Ce sont des horreurs qu'il ne faut pas oublier ou minimiser. Bisous

Punch-frappé 17/06/2012 13:21



Tout à fait, c'est en en parlant que l'on cible les dommages ; ce qui peut aider certains à passer à autre
chose, et surtout à arrêter de fouetter les enfants. Une démarche psychanalytique en quelque sorte.



gilbertilo 10/06/2012 22:56


En ce qui concerne la fessée elle même je ne te suivrai pas dans ton explication,je crois que cette violence est universelle et pour des raisons sûrement diverses.Pour le traumatisme inscrit dans
l'inconscient collectif antillais suite aux crimes perpétrés par les esclavagistes ,il est indéniable.Nous avions un prof d'histoire sans scrupules à nous raconter ce qu'il avait vécu en
Algérie(toutes ces atrocités que l'on nous avait cachées)aussi pouvait on donner foi à ses explications sur ce commerce étrange nommé"trafic triangulaire".Si les principes de l'esclavage ne nous
étaient pas inconnus,ce qui nous surpris et plus nous renversa le coeur,ce fut la révélation de la complicité de tribus africaines à chasser et vendre leurs semblables pour quelques bénéfices qui
nous parûrent dérisoires.L'homme était donc un loup pour l'homme.La gravité finit donc par transpirer Chantal,tu fais bien ,laisse aller ton coeur.Bonne nuit,je reviendrai sur ces lignes
douloureuses @plus sur le chemin.

Punch-frappe 11/06/2012 00:42



Oui, l'on oublie souvent le négoce des tribus africaines qui allaient chercher "leurs frères" à l'intérieur des terres pour les vendre sur la côte aux négriers. L'écrivain Maryse Condé
décrit très bien cette imposture et cette hypocrisie. C'était tout simplement l'offre et la demande. L'on pouvait également règler des comptes en se saisissant de son ennemi afin de le vendre aux
bateaux en partance. L'on fait preuve de beaucoup d'angélisme et de naiveté que de croire que ceux qui sont partis ont été arrachés par les armes à la terre mère. Par les armes oui, mais de
leurs propres compatriotes lors de guerres fratricides. Les Africains ont recemment commencé ce devoir de mémoire et de repentance. Maintenant de nombreux ouvrages osent traiter de ce
sujet. En outre, les chaines aux pieds sont encore mis dans les villages aux malades mentaux. Une Association se charge d'aller de village en village pour les ramener dans un centre de soins. En
outre, de nos jours l'esclavage persiste en Mauritanie et dans les Etats arabes. Ce n'est pas non plus par hasard que des diplomates africains amènent de jeunes esclaves dans les Ambassades.
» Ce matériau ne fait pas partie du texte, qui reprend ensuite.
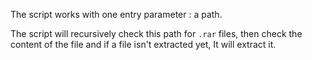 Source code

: The script works with one entry parameter : a path.

The script will recursively check this path for `.rar` files, then check the content of the file and if a file isn't extracted yet, It will extract it.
Il y
a tant à dire, que l'on ne sait où commencer.


En matière de fessée, je parlais de fessée extrême ; qui est davantage un défoulement de rancoeurs profondes et souvent cachées et inavouées, qu'une simple gifle pour réprimer un
manquement, ou de quelques tapes sur les fesses quand un enfant s'est mal comporté.


@+ Gilbertilo



mamazerty 10/06/2012 19:03


un rappel très fort et qui peut expliquer certaines façons d'être...je me dis que çà peut peut être s'appliquer aussi à certaines ethnies de Guyane "française" qu'on pourrait juger violentes dans
leur rapport parents/enfants.(j'ai une amie qui est depuis plus de 10 ans en Guyane et qui m'en parle régulièrement)


on ne sait pas l'étendue des dégâts de cette horreur,mais c'est sûrement un cancer toujours présent car pas DIT et donc pas exorcisé...tu nous ouvres à d'autres réflexions

Punch-frappe 11/06/2012 00:22



Oui les parents violents sont souvent ceux qui ont subi eux aussi des violences.  On
ne le rappelle jamais assez; les plus  grands criminels étaient au départ des enfants martyrs.